Scoring tables from the WISC-R manual were used to create separate age-adjusted scores for the two subtests for year 1. Since test administration dates were not recorded when this measure was given, date of administration from the Family Information Form (FIF) was used as an approximate interview date of this measure as these two instruments were typically administered on the same day in year 1.

The Block Design Raw Score was positively skewed in the normative sample and the high-risk sample. The Vocabulary Raw Score, the Block Design Age-Adjusted Score, the Vocabulary Age-Adjusted Score, and the Year 1 Estimated IQ Score were all normally distributed for both the normative and the high-risk samples.
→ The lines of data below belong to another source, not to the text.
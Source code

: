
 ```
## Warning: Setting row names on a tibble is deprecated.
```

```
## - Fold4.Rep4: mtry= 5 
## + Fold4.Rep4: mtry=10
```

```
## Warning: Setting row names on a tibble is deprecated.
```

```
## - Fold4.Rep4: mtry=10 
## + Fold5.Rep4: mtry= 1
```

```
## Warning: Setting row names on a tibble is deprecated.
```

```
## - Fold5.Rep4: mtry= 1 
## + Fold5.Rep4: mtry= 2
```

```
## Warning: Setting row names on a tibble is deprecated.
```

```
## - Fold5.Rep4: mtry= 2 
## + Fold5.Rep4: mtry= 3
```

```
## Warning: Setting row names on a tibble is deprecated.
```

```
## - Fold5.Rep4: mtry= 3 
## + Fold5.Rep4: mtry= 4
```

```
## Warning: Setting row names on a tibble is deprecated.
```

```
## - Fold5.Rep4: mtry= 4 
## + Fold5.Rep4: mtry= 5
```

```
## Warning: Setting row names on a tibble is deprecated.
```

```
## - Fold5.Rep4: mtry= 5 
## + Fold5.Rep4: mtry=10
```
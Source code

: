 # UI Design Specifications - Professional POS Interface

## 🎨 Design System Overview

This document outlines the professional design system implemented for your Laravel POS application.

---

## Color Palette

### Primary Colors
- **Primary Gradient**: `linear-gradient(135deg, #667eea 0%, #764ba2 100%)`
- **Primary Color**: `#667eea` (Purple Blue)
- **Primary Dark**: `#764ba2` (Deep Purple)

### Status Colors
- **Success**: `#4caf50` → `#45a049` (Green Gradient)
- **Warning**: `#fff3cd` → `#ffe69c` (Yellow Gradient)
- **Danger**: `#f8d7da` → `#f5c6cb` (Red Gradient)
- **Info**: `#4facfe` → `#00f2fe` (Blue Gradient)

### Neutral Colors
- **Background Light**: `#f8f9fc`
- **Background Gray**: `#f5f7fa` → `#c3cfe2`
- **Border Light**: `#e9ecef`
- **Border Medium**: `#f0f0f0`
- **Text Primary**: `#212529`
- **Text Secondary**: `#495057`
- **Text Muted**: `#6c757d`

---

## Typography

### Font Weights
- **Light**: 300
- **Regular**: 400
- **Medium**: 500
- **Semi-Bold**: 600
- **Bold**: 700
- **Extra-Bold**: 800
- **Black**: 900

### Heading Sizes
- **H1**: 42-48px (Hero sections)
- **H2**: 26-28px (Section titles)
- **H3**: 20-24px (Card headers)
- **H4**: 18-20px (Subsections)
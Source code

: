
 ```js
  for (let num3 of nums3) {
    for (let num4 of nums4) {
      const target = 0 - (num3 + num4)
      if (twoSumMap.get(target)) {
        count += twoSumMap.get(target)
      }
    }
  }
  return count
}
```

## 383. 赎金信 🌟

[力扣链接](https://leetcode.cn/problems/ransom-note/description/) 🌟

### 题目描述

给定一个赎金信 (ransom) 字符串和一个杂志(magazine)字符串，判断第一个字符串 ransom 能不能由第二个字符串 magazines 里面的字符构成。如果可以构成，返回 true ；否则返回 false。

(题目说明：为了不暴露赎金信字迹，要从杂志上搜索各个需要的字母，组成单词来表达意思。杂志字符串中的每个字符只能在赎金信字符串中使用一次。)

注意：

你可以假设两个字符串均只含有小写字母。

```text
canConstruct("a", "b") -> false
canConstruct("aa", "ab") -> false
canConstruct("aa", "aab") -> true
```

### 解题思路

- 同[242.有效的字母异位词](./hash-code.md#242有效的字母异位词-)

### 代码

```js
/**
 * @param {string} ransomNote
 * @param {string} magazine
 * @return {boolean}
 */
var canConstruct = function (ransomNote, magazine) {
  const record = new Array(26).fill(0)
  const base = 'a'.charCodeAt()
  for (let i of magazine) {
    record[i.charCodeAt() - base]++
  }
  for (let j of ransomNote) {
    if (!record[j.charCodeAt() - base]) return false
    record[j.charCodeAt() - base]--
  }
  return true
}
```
A limitation for using the IQ score for year 1 is the absence of norms for children under age 6 (Sattler, 1992). Since age-norming tables for this measure have a lower limit of age 6 years, 0 months (age 6-0), scores for children under age 6 in the Fast Track Project were scaled based on the youngest age bracket available (age 6-0 to age 6-3). A substantial proportion of the year one cohort one sample -- 22% of the normative sample and 22% of the high-risk sample -- were under the age of 6.0 years, and thus have potentially inappropriately scaled scores. The result of this in terms of distributions is a mild floor effect and heavier tail for the year one IQ scores.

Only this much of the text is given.